■ The problem:
When a line of the entries contains the word "your", report that line.

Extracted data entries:
- - - - -

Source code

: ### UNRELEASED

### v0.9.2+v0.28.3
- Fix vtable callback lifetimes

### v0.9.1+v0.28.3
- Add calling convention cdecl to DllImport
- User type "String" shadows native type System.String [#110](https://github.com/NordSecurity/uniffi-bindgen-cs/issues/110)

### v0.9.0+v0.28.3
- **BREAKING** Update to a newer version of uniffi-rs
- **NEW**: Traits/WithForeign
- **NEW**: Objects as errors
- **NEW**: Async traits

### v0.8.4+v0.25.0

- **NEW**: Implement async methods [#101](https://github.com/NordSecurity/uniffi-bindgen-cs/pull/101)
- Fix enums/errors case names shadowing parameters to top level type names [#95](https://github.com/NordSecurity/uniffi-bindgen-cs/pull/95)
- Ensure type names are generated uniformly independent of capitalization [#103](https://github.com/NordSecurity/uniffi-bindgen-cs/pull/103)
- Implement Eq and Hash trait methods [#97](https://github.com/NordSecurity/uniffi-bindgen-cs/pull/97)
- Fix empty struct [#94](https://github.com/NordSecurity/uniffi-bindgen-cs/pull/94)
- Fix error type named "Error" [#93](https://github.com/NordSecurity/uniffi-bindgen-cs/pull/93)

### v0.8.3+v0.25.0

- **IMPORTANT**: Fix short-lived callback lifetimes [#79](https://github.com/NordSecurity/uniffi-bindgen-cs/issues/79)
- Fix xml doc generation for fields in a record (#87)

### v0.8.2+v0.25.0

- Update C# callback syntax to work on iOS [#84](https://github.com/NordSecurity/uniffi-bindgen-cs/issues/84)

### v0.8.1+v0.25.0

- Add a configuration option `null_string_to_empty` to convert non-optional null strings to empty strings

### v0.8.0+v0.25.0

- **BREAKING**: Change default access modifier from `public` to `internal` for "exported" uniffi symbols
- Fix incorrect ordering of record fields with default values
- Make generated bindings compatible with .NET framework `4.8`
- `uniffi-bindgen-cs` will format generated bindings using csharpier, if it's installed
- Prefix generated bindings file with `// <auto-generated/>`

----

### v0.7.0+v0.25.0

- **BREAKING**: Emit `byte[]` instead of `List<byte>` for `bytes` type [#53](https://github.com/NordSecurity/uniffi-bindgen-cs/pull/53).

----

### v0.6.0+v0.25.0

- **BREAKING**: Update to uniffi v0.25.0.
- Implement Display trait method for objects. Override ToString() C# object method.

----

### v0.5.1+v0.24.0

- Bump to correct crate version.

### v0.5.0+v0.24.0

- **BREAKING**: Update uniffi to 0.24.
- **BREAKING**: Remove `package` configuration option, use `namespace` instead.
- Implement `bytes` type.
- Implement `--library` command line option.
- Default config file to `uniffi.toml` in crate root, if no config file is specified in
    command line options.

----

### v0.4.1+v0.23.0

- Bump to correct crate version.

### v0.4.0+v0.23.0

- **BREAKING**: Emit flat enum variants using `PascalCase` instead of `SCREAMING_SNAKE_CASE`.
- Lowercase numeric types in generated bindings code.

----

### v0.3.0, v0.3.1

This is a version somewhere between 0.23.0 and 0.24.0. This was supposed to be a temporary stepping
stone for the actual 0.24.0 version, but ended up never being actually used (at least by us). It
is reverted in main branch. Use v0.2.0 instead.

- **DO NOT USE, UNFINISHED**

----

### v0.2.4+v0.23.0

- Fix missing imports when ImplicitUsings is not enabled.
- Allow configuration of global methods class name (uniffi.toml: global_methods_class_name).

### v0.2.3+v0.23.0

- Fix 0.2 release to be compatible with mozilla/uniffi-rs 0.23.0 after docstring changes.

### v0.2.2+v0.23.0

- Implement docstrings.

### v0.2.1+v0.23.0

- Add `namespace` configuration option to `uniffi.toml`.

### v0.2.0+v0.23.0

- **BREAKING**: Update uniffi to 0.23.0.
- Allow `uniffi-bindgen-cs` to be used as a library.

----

- - - - -

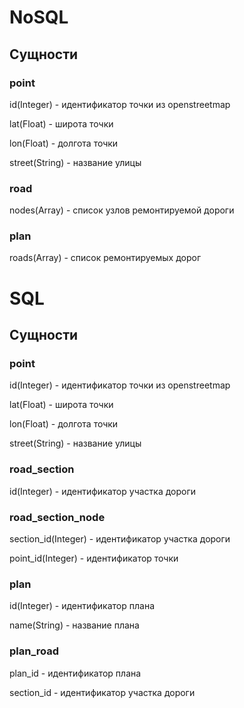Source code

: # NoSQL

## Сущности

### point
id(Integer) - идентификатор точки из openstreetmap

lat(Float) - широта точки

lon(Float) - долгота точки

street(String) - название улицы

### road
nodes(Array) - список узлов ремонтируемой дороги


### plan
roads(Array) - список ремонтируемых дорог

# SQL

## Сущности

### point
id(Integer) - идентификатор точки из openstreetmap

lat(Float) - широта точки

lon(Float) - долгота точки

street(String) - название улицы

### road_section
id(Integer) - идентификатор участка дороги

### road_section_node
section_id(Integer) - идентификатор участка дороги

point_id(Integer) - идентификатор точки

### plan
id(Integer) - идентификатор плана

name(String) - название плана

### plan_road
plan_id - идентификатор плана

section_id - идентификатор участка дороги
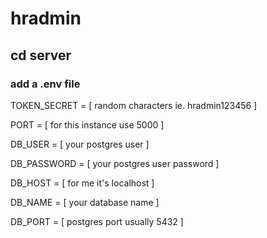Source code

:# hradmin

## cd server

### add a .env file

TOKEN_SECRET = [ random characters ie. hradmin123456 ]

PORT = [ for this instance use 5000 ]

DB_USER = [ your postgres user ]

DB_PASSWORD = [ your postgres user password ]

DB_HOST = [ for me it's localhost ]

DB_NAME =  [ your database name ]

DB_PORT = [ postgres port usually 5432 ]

- - - - -

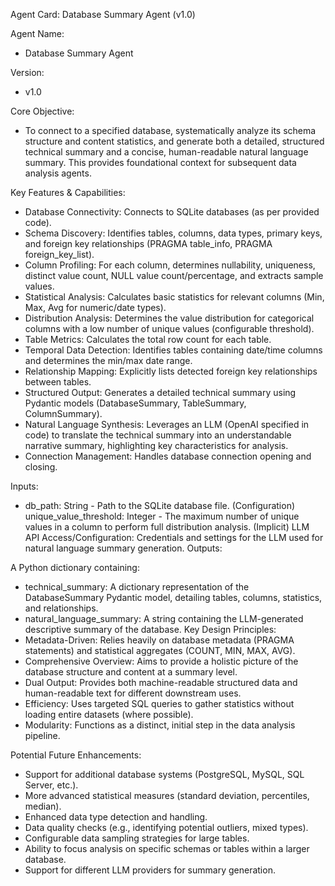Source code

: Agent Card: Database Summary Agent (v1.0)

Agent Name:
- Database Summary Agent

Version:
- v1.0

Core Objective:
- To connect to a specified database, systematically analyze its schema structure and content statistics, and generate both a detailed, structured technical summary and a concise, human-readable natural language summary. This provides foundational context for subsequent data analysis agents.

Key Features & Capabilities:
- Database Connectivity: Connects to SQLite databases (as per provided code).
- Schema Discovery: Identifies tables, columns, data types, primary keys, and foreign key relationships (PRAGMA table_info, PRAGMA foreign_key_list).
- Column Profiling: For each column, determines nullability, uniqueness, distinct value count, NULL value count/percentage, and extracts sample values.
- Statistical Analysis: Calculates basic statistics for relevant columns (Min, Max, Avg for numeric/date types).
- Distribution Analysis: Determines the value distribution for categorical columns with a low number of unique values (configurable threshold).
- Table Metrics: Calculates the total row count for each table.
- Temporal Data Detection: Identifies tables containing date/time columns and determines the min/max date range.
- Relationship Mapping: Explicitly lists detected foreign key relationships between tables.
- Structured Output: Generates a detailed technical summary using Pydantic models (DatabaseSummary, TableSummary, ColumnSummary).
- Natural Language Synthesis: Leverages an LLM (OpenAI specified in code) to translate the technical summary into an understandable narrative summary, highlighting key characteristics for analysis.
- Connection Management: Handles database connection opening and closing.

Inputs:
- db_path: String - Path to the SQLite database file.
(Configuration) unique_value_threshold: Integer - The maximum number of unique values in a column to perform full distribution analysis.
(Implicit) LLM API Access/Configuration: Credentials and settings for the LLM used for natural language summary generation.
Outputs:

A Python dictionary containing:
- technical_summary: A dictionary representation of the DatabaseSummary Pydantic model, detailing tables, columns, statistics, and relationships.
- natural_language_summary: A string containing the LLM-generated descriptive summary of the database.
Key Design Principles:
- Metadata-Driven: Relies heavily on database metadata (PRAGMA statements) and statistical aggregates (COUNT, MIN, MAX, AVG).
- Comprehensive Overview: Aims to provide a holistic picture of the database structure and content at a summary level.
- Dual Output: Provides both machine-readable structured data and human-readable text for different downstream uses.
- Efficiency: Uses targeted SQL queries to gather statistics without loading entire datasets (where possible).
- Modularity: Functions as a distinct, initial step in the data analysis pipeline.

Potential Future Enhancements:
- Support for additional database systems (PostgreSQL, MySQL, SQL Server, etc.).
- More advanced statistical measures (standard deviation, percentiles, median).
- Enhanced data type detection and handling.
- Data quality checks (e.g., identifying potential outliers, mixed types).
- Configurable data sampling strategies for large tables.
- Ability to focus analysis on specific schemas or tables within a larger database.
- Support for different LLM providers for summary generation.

- - - - -

■ The completed task:
DB_USER = [ your postgres user ]
DB_PASSWORD = [ your postgres user password ]
DB_NAME =  [ your database name ]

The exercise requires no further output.